The very serious group of people is a county medical meeting, 2014.

Doing the best with what you have

Medicare doesn’t cover everything.

It can’t. There are new things being thought up all the time. Some are legitimate and some are scams. There are tons of quack medicine videos and supplements and stuff on line.

But there is also a matter of personnel and resources. Sometimes we do not have enough. Then we have to do the best we can with what we have.

There is a particularly difficult case from my second year of rural Family Medicine with Obstetrics. Things went right but just barely. This is from memory and over 25 years ago, in the 1990s, so I can’t violate hipaa because I can’t remember names from then. Mostly.

I had a pregnant woman whose pregnancy had gotten complicated. Her ultrasound showed an abnormal placenta. Very rarely, the placenta can grow into the uterus too far, and form a placenta increta. Even more rarely it can grow THROUGH the wall of the uterus and into another body part. That is called a placenta percreta.

In this case we thought that the placenta had grown into the bladder. We were not certain. The obstetricians were aware. Our patient was aware. A cesarean section was planned for when the fetus was mature.

Then she developed a second pregnancy complication. Preeclampsia. This is a complication where blood pressure rises, there is protein in the urine and many things can go wrong. It can progress to eclampsia, which means seizures. This is Very Bad, which means the mother and fetus can die.

She developed HELLP syndrome. This is an acronym. The P is what I worried about, platelets. Platelets help your blood clot. Her platelet count was dropping out of sight. We were rural, 180 miles from the nearest high risk obstetrician. We did have blood for transfusion but NO PLATELETS.

The treatment for preeclampsia with HELLP syndrome is to deliver the baby. I called our obstetrician the minute I got the lab result. “No platelets — can I fly her out?”

“YES! FLY HER OUT!”

Transfer to a bigger hospital with facilities for a premature infant and with platelets, because she needs a cesearean section and she could need a hysterectomy if that darn placenta has grown through. Messy.

Problem number three: weather. We are in Alamosa, Colorado, at 7500 feet, which is the valley floor. We are surrounded by 14,000 foot peaks with passes in four directions. That nearest hospital with platelets is 180 miles and over a 10,000 foot pass and it is snowing.

I call Denver first. 250 miles. Fixed wing life flight. Nope, the weather is too bad to the east and north.

I call Albuquerque. 250 miles. Nope, the pass is socked in, the plane can’t get through.

I call Grand Junction. About the same distance. They say “WHERE are you?” I’ve never tried to send anyone there before. They demur and I cajole and beg. “Okay, okay!” The high risk obstetrics doctor can’t be looking forward to meeting this patient, but they accept.

From the start of calling to the arrival of a plane and crew usually takes about four hours. I want to chew my nails.At last I hug my patient goodbye and they go.

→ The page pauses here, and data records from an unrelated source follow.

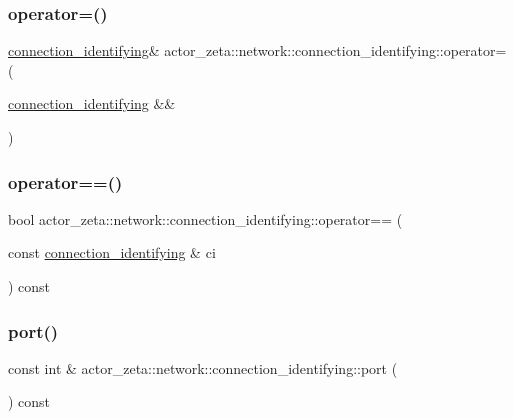 \subsubsection{\texorpdfstring{operator=()}{operator=()}\hspace{0.1cm}{\footnotesize\ttfamily [2/2]}}
{\footnotesize\ttfamily \hyperlink{classactor__zeta_1_1network_1_1connection__identifying}{connection\+\_\+identifying}\& actor\+\_\+zeta\+::network\+::connection\+\_\+identifying\+::operator= (\begin{DoxyParamCaption}\item[{\hyperlink{classactor__zeta_1_1network_1_1connection__identifying}{connection\+\_\+identifying} \&\&}]{ }\end{DoxyParamCaption})\hspace{0.3cm}{\ttfamily [default]}}

\mbox{\label{classactor__zeta_1_1network_1_1connection__identifying_ab283bc5ac9dcbddaad3140bfabe9f137}} 
\subsubsection{\texorpdfstring{operator==()}{operator==()}}
{\footnotesize\ttfamily bool actor\+\_\+zeta\+::network\+::connection\+\_\+identifying\+::operator== (\begin{DoxyParamCaption}\item[{const \hyperlink{classactor__zeta_1_1network_1_1connection__identifying}{connection\+\_\+identifying} \&}]{ci }\end{DoxyParamCaption}) const}

\mbox{\label{classactor__zeta_1_1network_1_1connection__identifying_aa5b0146888f91c56a74d96a9853788cf}} 
\subsubsection{\texorpdfstring{port()}{port()}}
{\footnotesize\ttfamily const int \& actor\+\_\+zeta\+::network\+::connection\+\_\+identifying\+::port (\begin{DoxyParamCaption}{ }\end{DoxyParamCaption}) const}


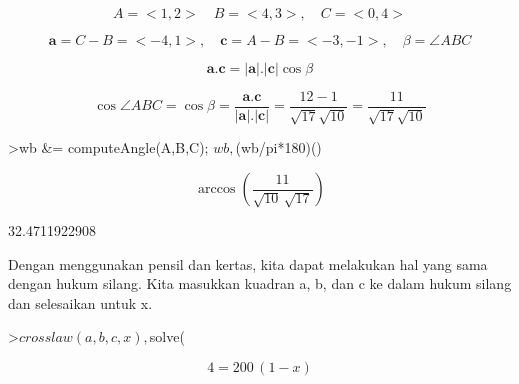 \documentclass[a4paper,10pt]{article}
\begin{document}
\begin{eulernotebook}
\begin{eulercomment}
\begin{eulercomment}
\begin{eulercomment}
\begin{eulercomment}
\begin{eulercomment}
\begin{eulercomment}
\begin{eulercomment}
\begin{eulercomment}
\begin{eulercomment}
\begin{eulercomment}
\begin{eulercomment}
\begin{eulercomment}
\begin{eulercomment}
\begin{eulercomment}
\begin{eulercomment}
\begin{eulercomment}
\begin{eulercomment}
\begin{eulercomment}
\begin{eulercomment}
\begin{eulercomment}
\begin{eulercomment}
\begin{eulercomment}
\begin{eulercomment}
\begin{eulercomment}
\begin{eulercomment}
\begin{eulercomment}
\begin{eulercomment}
\begin{eulercomment}
\begin{eulercomment}
\begin{eulercomment}
\begin{eulercomment}
\begin{eulercomment}
\begin{eulercomment}
\end{eulercomment}
\begin{eulerformula}
\[
A=<1,2>\quad B=<4,3>,\quad C=<0,4>
\]
\end{eulerformula}
\begin{eulerformula}
\[
\mathbf{a}=C-B=<-4,1>,\quad \mathbf{c}=A-B=<-3,-1>,\quad \beta=\angle ABC
\]
\end{eulerformula}
\begin{eulerformula}
\[
\mathbf{a}.\mathbf{c}=|\mathbf{a}|.|\mathbf{c}|\cos \beta
\]
\end{eulerformula}
\begin{eulerformula}
\[
\cos \angle ABC =\cos\beta=\frac{\mathbf{a}.\mathbf{c}}{|\mathbf{a}|.|\mathbf{c}|}=\frac{12-1}{\sqrt{17}\sqrt{10}}=\frac{11}{\sqrt{17}\sqrt{10}}
\]
\end{eulerformula}
\begin{eulerprompt}
>wb &= computeAngle(A,B,C); $wb, $(wb/pi*180)()
\end{eulerprompt}
\begin{eulerformula}
\[
\arccos \left(\frac{11}{\sqrt{10}\,\sqrt{17}}\right)
\]
\end{eulerformula}
\begin{euleroutput}
  32.4711922908
\end{euleroutput}
\begin{eulercomment}
Dengan menggunakan pensil dan kertas, kita dapat melakukan hal yang
sama dengan hukum silang. Kita masukkan kuadran a, b, dan c ke dalam
hukum silang dan selesaikan untuk x.
\end{eulercomment}
\begin{eulerprompt}
>$crosslaw(a,b,c,x), $solve(%
\end{eulerprompt}
\begin{eulerformula}
\[
4=200\,\left(1-x\right)
\]
\end{eulerformula}
\begin{eulerformula}
\[
\]
\end{eulerformula}
\end{eulercomment}
\end{eulercomment}
\end{eulercomment}
\end{eulercomment}
\end{eulercomment}
\end{eulercomment}
\end{eulercomment}
\end{eulercomment}
\end{eulercomment}
\end{eulercomment}
\end{eulercomment}
\end{eulercomment}
\end{eulercomment}
\end{eulercomment}
\end{eulercomment}
\end{eulercomment}
\end{eulercomment}
\end{eulercomment}
\end{eulercomment}
\end{eulercomment}
\end{eulercomment}
\end{eulercomment}
\end{eulercomment}
\end{eulercomment}
\end{eulercomment}
\end{eulercomment}
\end{eulercomment}
\end{eulercomment}
\end{eulercomment}
\end{eulercomment}
\end{eulercomment}
\end{eulercomment}
\end{eulernotebook}
\end{document}
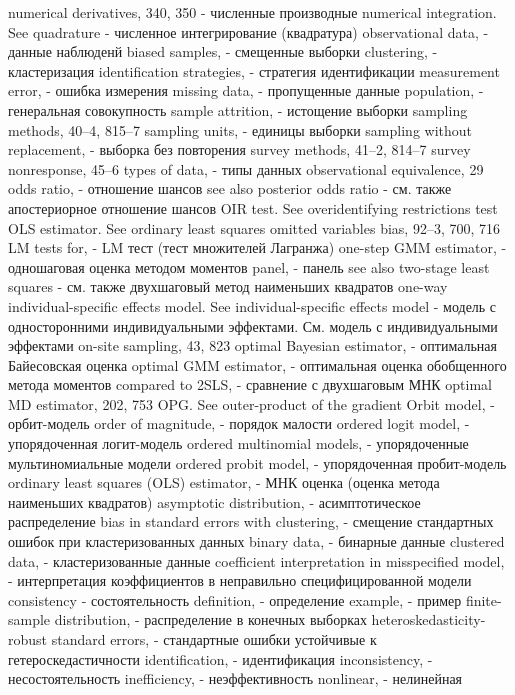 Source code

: numerical derivatives, 340, 350 - численные производные
numerical integration. See quadrature - численное интегрирование (квадратура)
observational data, - данные наблюденй
biased samples, - смещенные выборки
clustering, - кластеризация
identification strategies, - стратегия идентификации
measurement error, - ошибка измерения
missing data, - пропущенные данные
population, - генеральная совокупность
sample attrition, - истощение выборки
sampling methods, 40–4, 815–7 
sampling units, - единицы выборки
sampling without replacement, - выборка без повторения
survey methods, 41–2, 814–7
survey nonresponse, 45–6
types of data, - типы данных
observational equivalence, 29 
odds ratio, - отношение шансов
see also posterior odds ratio - см. также апостериорное отношение шансов
OIR test. See overidentifying restrictions test OLS estimator. See ordinary least squares omitted variables bias, 92–3, 700, 716
LM tests for, - LM тест (тест множителей Лагранжа)
one-step GMM estimator, - одношаговая оценка методом моментов
panel, - панель
see also two-stage least squares - см. также двухшаговый метод наименьших квадратов
one-way individual-specific effects model. See individual-specific effects model - модель с односторонними индивидуальными эффектами. См. модель с индивидуальными эффектами
on-site sampling, 43, 823
optimal Bayesian estimator, - оптимальная Байесовская оценка
optimal GMM estimator, - оптимальная оценка обобщенного метода моментов
compared to 2SLS, - сравнение с двухшаговым МНК
optimal MD estimator, 202, 753
OPG. See outer-product of the gradient
Orbit model, - орбит-модель
order of magnitude, - порядок малости
ordered logit model, - упорядоченная логит-модель
ordered multinomial models, - упорядоченные мультиномиальные модели
ordered probit model, - упорядоченная пробит-модель
ordinary least squares (OLS) estimator, - МНК оценка (оценка метода наименьших квадратов)
asymptotic distribution, - асимптотическое распределение
bias in standard errors with clustering, - смещение стандартных ошибок при кластеризованных данных
binary data, - бинарные данные
clustered data, - кластеризованные данные
coefficient interpretation in misspecified model, - интерпретация коэффициентов в неправильно специфицированной модели
consistency - состоятельность
definition, - определение
example, - пример
finite-sample distribution, - распределение в конечных выборках
heteroskedasticity-robust standard errors, - стандартные ошибки устойчивые к гетероскедастичности
identification, - идентификация
inconsistency, - несостоятельность
inefficiency, - неэффективность
nonlinear, - нелинейная
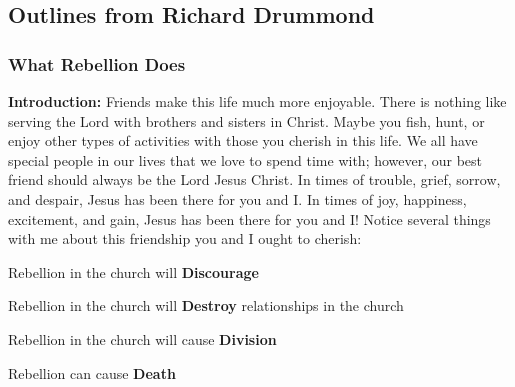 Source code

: \subsection{Outlines from Richard Drummond}

\subsubsection{What Rebellion Does}


\noindent \textbf{Introduction: } Friends make this life much more enjoyable. There is nothing like serving the Lord with brothers and sisters in Christ. Maybe you fish, hunt, or enjoy other types of activities with those you cherish in this life. We all have special people in our lives that we love to spend time with; however, our best friend should always be the Lord Jesus Christ. In times of trouble, grief, sorrow, and despair, Jesus has been there for you and I. In times of joy, happiness, excitement, and gain, Jesus has been there for you and I!
Notice several things with me about this friendship you and I ought to cherish:
%
\begin{compactenum}[I.][8]
    \item Rebellion in the church will \textbf{Discourage} %
    \item Rebellion in the church will \textbf{Destroy} relationships in the church%
    \item Rebellion in the church will cause \textbf{Division} %
    \item Rebellion can cause \textbf{Death} %
\end{compactenum}




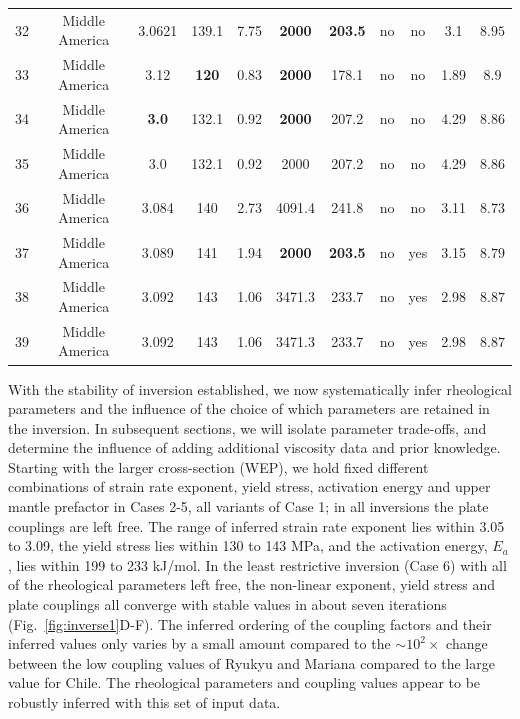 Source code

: \documentclass[12pt]{article}
\begin{document}
{\begin{table}
\begin{table}[H]
{\begin{tabular}{c c c c c c c c c c c }
            32 &Middle America  & 3.0621 & 139.1 & 7.75& \textbf{2000} & \textbf{203.5} &no  &no &3.1 & $8.95$ \\               
            33 &Middle America  & 3.12 & \textbf{120} & 0.83& \textbf{2000} & 178.1 &no &no &1.89 & $8.9$ \\       
            34 &Middle America  & \textbf{3.0} & 132.1 & 0.92& \textbf{2000}& 207.2 &no &no &4.29 & $8.86$   \\      
            35 &Middle America  & 3.0 & 132.1 & 0.92& 2000& 207.2 &no &no &4.29 & $8.86$ \\     
            36 &Middle America  & 3.084 & 140 & 2.73& 4091.4 & 241.8 &no  &no &3.11 & $8.73$ \\                  
            37 &Middle America  & 3.089 & 141 & 1.94& \textbf{2000} & \textbf{203.5} &no  &yes & 3.15 & $8.79$\\              
           38 &Middle America  & 3.092 & 143 & 1.06& 3471.3 & 233.7 &no  &yes &2.98 &$8.87$ \\       
           39 &Middle America  & 3.092 & 143 & 1.06& 3471.3 & 233.7 &no  &yes &2.98 &$8.87$ \\             
                \hline %
		\end{tabular}
        }
		\label{table:inversions} %
		\end{table}
\end{table}


With the stability of inversion established, we now systematically infer rheological parameters and the influence of the choice of which parameters are retained in the inversion. In subsequent sections, we will isolate parameter trade-offs, and determine the influence of adding additional viscosity data and prior knowledge. 
Starting with the larger cross-section (WEP), we hold fixed different combinations of strain rate exponent, yield stress, activation energy and upper mantle prefactor in Cases 2-5, all variants of Case 1; in all inversions the plate couplings are left free. The range of inferred strain rate exponent lies within  3.05 to 3.09, the yield stress lies within 130 to 143 MPa, and the activation energy, $E_a$, lies within 199 to 233 kJ/mol. In the least restrictive inversion (Case 6) with all of the rheological parameters left free, the non-linear exponent, yield stress and plate couplings all converge with stable values in about seven iterations (Fig.~\ref{fig:inverse1}D-F).
The inferred ordering of the coupling factors and their inferred values only varies by a small amount compared to the $\sim10^2\times$ change between the low coupling values of Ryukyu and Mariana compared to the large value for Chile.
The rheological parameters and coupling values appear to be robustly inferred with this set of input data.


}
\end{document}
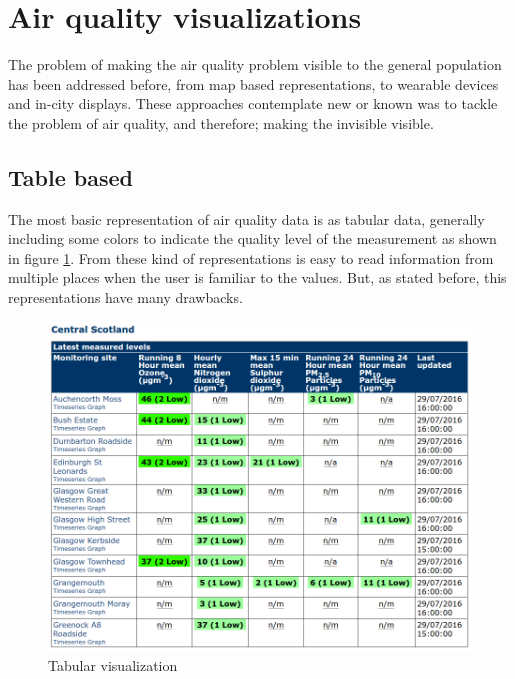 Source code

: \section{Air quality visualizations}
The problem of making the air quality problem visible to the general population has been addressed before, from map based representations, to wearable devices and in-city displays. These approaches contemplate new or known was to tackle the problem of air quality, and therefore; making the invisible visible.

\subsection{Table based}
The most basic representation of air quality data is as tabular data, generally including some colors to indicate the quality level of the measurement as shown in figure \ref{fig:table_based_visualization}. From these kind of representations is easy to read information from multiple places when the user is familiar to the values. But, as stated before, this representations have many drawbacks. 

\begin{figure}[H]
\begin{adjustbox}{width=1\textwidth,center=\textwidth}
  \centering
  \includegraphics[scale=1]{images/tabular_data.png}
\end{adjustbox}
  \caption[Tabular visualization]{Tabular visualization \cite{DepartmentforEnvironment}}
  \label{fig:table_based_visualization}
\end{figure}


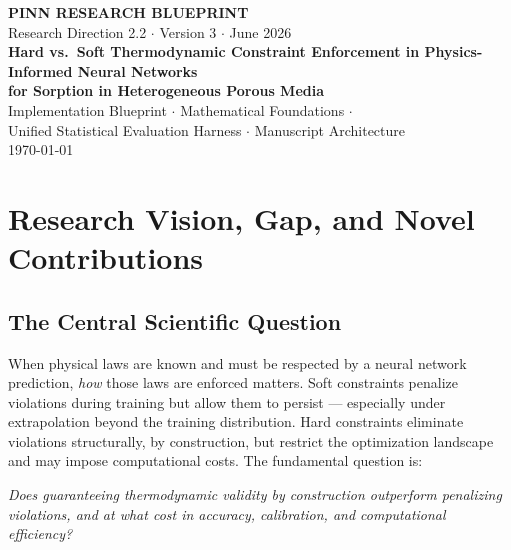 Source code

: \documentclass[12pt,a4paper]{article}
\begin{document}
\begin{titlepage}
\centering\vspace*{1.5cm}
{\LARGE\bfseries\color{blueprompt}PINN RESEARCH BLUEPRINT}\\[0.4cm]
{\large\color{gray}Research Direction 2.2 $\cdot$ Version 3 $\cdot$ June 2026}\\[1.2cm]
{\Large\bfseries
Hard vs.\ Soft Thermodynamic Constraint Enforcement 
in Physics-Informed Neural Networks\\[0.25cm]
for Sorption in Heterogeneous Porous Media}\\[1.8cm]
{\large\color{gray}
Implementation Blueprint $\cdot$ Mathematical Foundations $\cdot$\\
Unified Statistical Evaluation Harness $\cdot$ Manuscript Architecture}\\[1.2cm]

\vfill{\large\today}
\end{titlepage}

\tableofcontents\newpage

\section{Research Vision, Gap, and Novel Contributions}

\subsection{The Central Scientific Question}

When physical laws are known and must be respected by a neural network
prediction, \emph{how} those laws are enforced matters. Soft constraints
penalize violations during training but allow them to persist ---
especially under extrapolation beyond the training distribution.
Hard constraints eliminate violations structurally, by construction,
but restrict the optimization landscape and may impose computational
costs. The fundamental question is:

\begin{center}
\textit{Does guaranteeing thermodynamic validity by construction
outperform penalizing violations, and at what cost in accuracy,
calibration, and computational efficiency?}
\end{center}
\end{document}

I get the call about 6 hours later. Delivered and they did have to do a hysterectomy, but mother and baby are fine. Her bladder was untouched. They had platelets.

Whew! I was so happy, and mom and baby too. Let’s give credit to my patient too: she got prenatal care. She paid attention. She knew she was high risk. I had told her to come in if anything changed and she did, so we caught the preeclampsia on time.

But it could have gone wrong in all sorts of ways. We were both careful and we were lucky. If the storm had been over Alamosa we would have done the best we could then, too, but it could have turned out quite differently. And thanks to the high risk obstetrics doctors who accept complex patients that they have never seen from rural doctors like me!

Blessings. Blessings on all the nurses and doctors and midlevels and hospital housecleaners and security and lab workers and the Life Flight personnel and First Responders and everyone who has worked and worked and worked through the pandemic.

________________________________________

I took the photograph in Maryland in December: abstract and complicated water, ice and reflections.